We come into focus on a tap dripping water. And then a bathtub full of water. Our hero Kevin Garvey emerges from the tub, naked and confused as hell. He steps out of the bathroom into a room and we realize he’s in a hotel room. Ah, yes. The Hades Hotel.

Previously used in a variety of pop cultural contexts like HBO’s “The Sopranos,” Christopher Nolan’s “Memento” and The Eagles’ song “Hotel California,” the hotel is an excellent destination for a katabatic hero:

It’s a foreign place yet familiar (it’s a bedroom but it’s not your bedroom), one needs to identify oneself before checking in (at least in Orphic tradition) and it’s de rigueur to have a pool (a stand in for the River Lethe/Spring of Memory).
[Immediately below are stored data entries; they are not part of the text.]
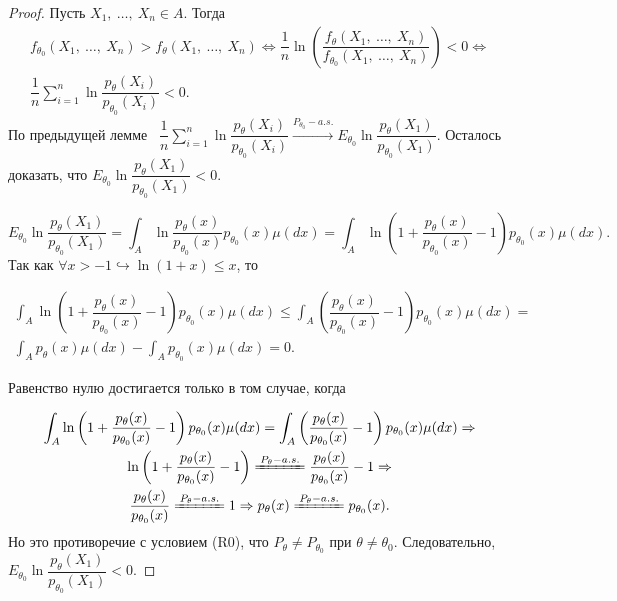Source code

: \begin{proof}
    Пусть $\displaystyle X_{1} ,\ \dotsc ,\ X_{n} \in A$. Тогда
    \begin{gather*}
        f_{\theta _{0}}( X_{1} ,\ \dotsc ,\ X_{n})  >f_{\theta }( X_{1} ,\ \dotsc ,\ X_{n}) \Leftrightarrow \dfrac{1}{n}\ln\left(\dfrac{f_{\theta }( X_{1} ,\ \dotsc ,\ X_{n})}{f_{\theta _{0}}( X_{1} ,\ \dotsc ,\ X_{n})}\right) < 0\Leftrightarrow \\
        \dfrac{1}{n}\sum _{i=1}^{n}\ln\dfrac{p_{\theta }( X_{i})}{p_{\theta _{0}}( X_{i})} < 0.
    \end{gather*}
    По предыдущей лемме \ $\displaystyle \dfrac{1}{n}\sum _{i=1}^{n}\ln\dfrac{p_{\theta }( X_{i})}{p_{\theta _{0}}( X_{i})}\xrightarrow{P_{\theta_0 } -a.s.} E_{\theta _{0}}\ln\dfrac{p_{\theta }( X_{1})}{p_{\theta _{0}}( X_{1})}$. Осталось доказать, что $\displaystyle E_{\theta _{0}}\ln\dfrac{p_{\theta }( X_{1})}{p_{\theta _{0}}( X_{1})} < 0$.
    
    
    \begin{equation*}
        E_{\theta _{0}}\ln\dfrac{p_{\theta }( X_{1})}{p_{\theta _{0}}( X_{1})} =\int _{A}\ln\dfrac{p_{\theta }( x)}{p_{\theta _{0}}( x)} p_{\theta _{0}}( x) \mu ( dx) =\int _{A}\ln\left( 1+\dfrac{p_{\theta }( x)}{p_{\theta _{0}}( x)} -1\right) p_{\theta _{0}}( x) \mu ( dx) .
    \end{equation*}
    Так как $\displaystyle \forall x >-1\hookrightarrow \ln( 1+x) \leqslant x$, то
    
    
    \begin{gather*}
        \int _{A}\ln\left( 1+\dfrac{p_{\theta }( x)}{p_{\theta _{0}}( x)} -1\right) p_{\theta _{0}}( x) \mu ( dx) \leqslant \int _{A}\left(\dfrac{p_{\theta }( x)}{p_{\theta _{0}}( x)} -1\right) p_{\theta _{0}}( x) \mu ( dx) =\\
        \int _{A} p_{\theta }( x) \mu ( dx) -\int _{A} p_{\theta _{0}}( x) \mu ( dx) =0.
    \end{gather*}
    
    
    Равенство нулю достигается только в том случае, когда 
    
    
    \begin{gather*}
        \int _{A}\ln\left( 1+\dfrac{p_{\theta }( x)}{p_{\theta _{0}}( x)} -1\right) p_{\theta _{0}}( x) \mu ( dx) =\int _{A}\left(\dfrac{p_{\theta }( x)}{p_{\theta _{0}}( x)} -1\right) p_{\theta _{0}}( x) \mu ( dx) \Rightarrow \\
        \ln\left( 1+\dfrac{p_{\theta }( x)}{p_{\theta _{0}}( x)} -1\right)\xlongequal{P_{\theta } -a.s.}\dfrac{p_{\theta }( x)}{p_{\theta _{0}}( x)} -1\Rightarrow \\
        \dfrac{p_{\theta }( x)}{p_{\theta _{0}}( x)}\xlongequal{P_{\theta } -a.s.} 1\Rightarrow p_{\theta }( x)\xlongequal{P_{\theta } -a.s.} p_{\theta _{0}}( x) .
    \end{gather*}
    Но это противоречие с условием (R0), что $\displaystyle P_{\theta } \neq P_{\theta _{0}}$ при $\displaystyle \theta \neq \theta _{0}$. 
    \newline Следовательно, $\displaystyle E_{\theta _{0}}\ln\dfrac{p_{\theta }( X_{1})}{p_{\theta _{0}}( X_{1})} < 0$.
\end{proof}
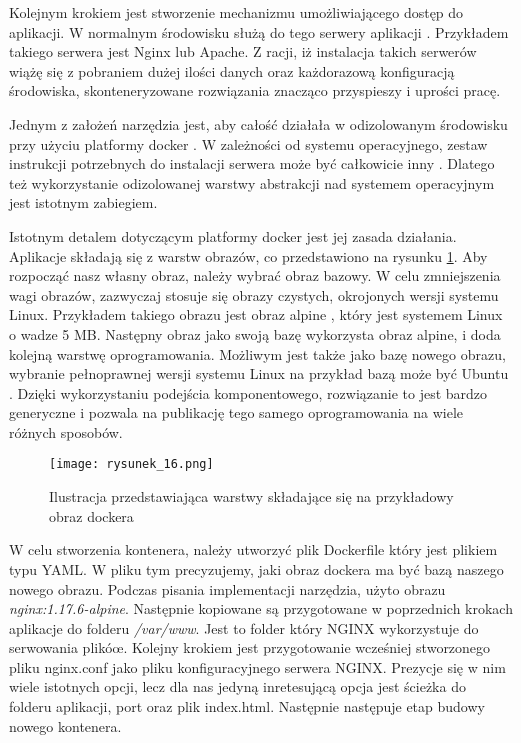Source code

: Kolejnym krokiem jest stworzenie mechanizmu umożliwiającego dostęp do aplikacji. W normalnym środowisku służą do tego serwery aplikacji \cite{web-server}. Przykładem takiego serwera jest Nginx lub Apache.
Z racji, iż instalacja takich serwerów wiążę się z pobraniem dużej ilości danych oraz każdorazową konfiguracją środowiska, skonteneryzowane rozwiązania znacząco przyspieszy i uprości pracę.

Jednym z założeń narzędzia jest, aby całość działała w odizolowanym środowisku przy użyciu platformy docker \cite{docker}. W zależności od systemu operacyjnego, zestaw instrukcji potrzebnych do instalacji serwera może być całkowicie inny \cite{nginx-windows}\cite{nginx-linux}.
Dlatego też wykorzystanie odizolowanej warstwy abstrakcji nad systemem operacyjnym jest istotnym zabiegiem.

Istotnym detalem dotyczącym platformy docker jest jej zasada działania. Aplikacje składają się z warstw obrazów, co przedstawiono na rysunku \ref{fig:rysunek_16}.
Aby rozpocząć nasz własny obraz, należy wybrać obraz bazowy. W celu zmniejszenia wagi obrazów, zazwyczaj stosuje się obrazy czystych, okrojonych wersji systemu Linux.
Przykładem takiego obrazu jest obraz alpine \cite{docker-alpine}, który jest systemem Linux o wadze 5 MB. Następny obraz jako swoją bazę wykorzysta obraz alpine, i doda kolejną warstwę oprogramowania.
Możliwym jest także jako bazę nowego obrazu, wybranie pełnoprawnej wersji systemu Linux na przykład bazą może być Ubuntu \cite{ubuntu}.
Dzięki wykorzystaniu podejścia komponentowego, rozwiązanie to jest bardzo generyczne i pozwala na publikację tego samego oprogramowania na wiele różnych sposobów.

\begin{figure}[htbp]
    \centering
    \texttt{[image: rysunek\_16.png]}
    \caption{Ilustracja przedstawiająca warstwy składające się na  przykładowy obraz dockera}
    \label{fig:rysunek_16}
\end{figure}

W celu stworzenia kontenera, należy utworzyć plik Dockerfile który jest plikiem typu YAML. W pliku tym precyzujemy, jaki obraz dockera ma być bazą naszego nowego obrazu.
Podczas pisania implementacji narzędzia, użyto obrazu \emph{nginx:1.17.6-alpine}. Następnie kopiowane są przygotowane w poprzednich krokach aplikacje do folderu \emph{/var/www}.
Jest to folder który NGINX wykorzystuje do serwowania plikóœ. Kolejny krokiem jest przygotowanie wcześniej stworzonego pliku nginx.conf jako pliku konfiguracyjnego serwera NGINX.
Prezycje się w nim wiele istotnych opcji, lecz dla nas jedyną inretesującą opcja jest ścieżka do folderu aplikacji, port oraz plik index.html. Następnie następuje etap budowy nowego kontenera.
Kevin opens up the closet and finds a variety of outfits (including a police uniform, a suit and some kind of hippie robe) and Epictetus’ mantra “Know, first, who you are and then adorn yourself accordingly.” After putting on the suit, he’s accosted by a delivery man who brings flowers and a “get well” card to his door. He kills the man after a struggle and seeks answers by heading into the lobby. The elevators don’t work when a fire alarm goes off so Kevin takes the stairs. (In case of fire, take the stairs; makes sense, Hell is a fiery place).

Once he gets downstairs, Kevin notices a girl floating face down in a pool. He runs outside to rescue her and gets tasked by a man who appears to be her father. Then he heads to the front desk attendant and asks her who sent him flowers. (Floral imagery is seen throughout the episode, including a floral dress worn by the little girl in one of the final scenes. Flowers are part of a Persephone motif).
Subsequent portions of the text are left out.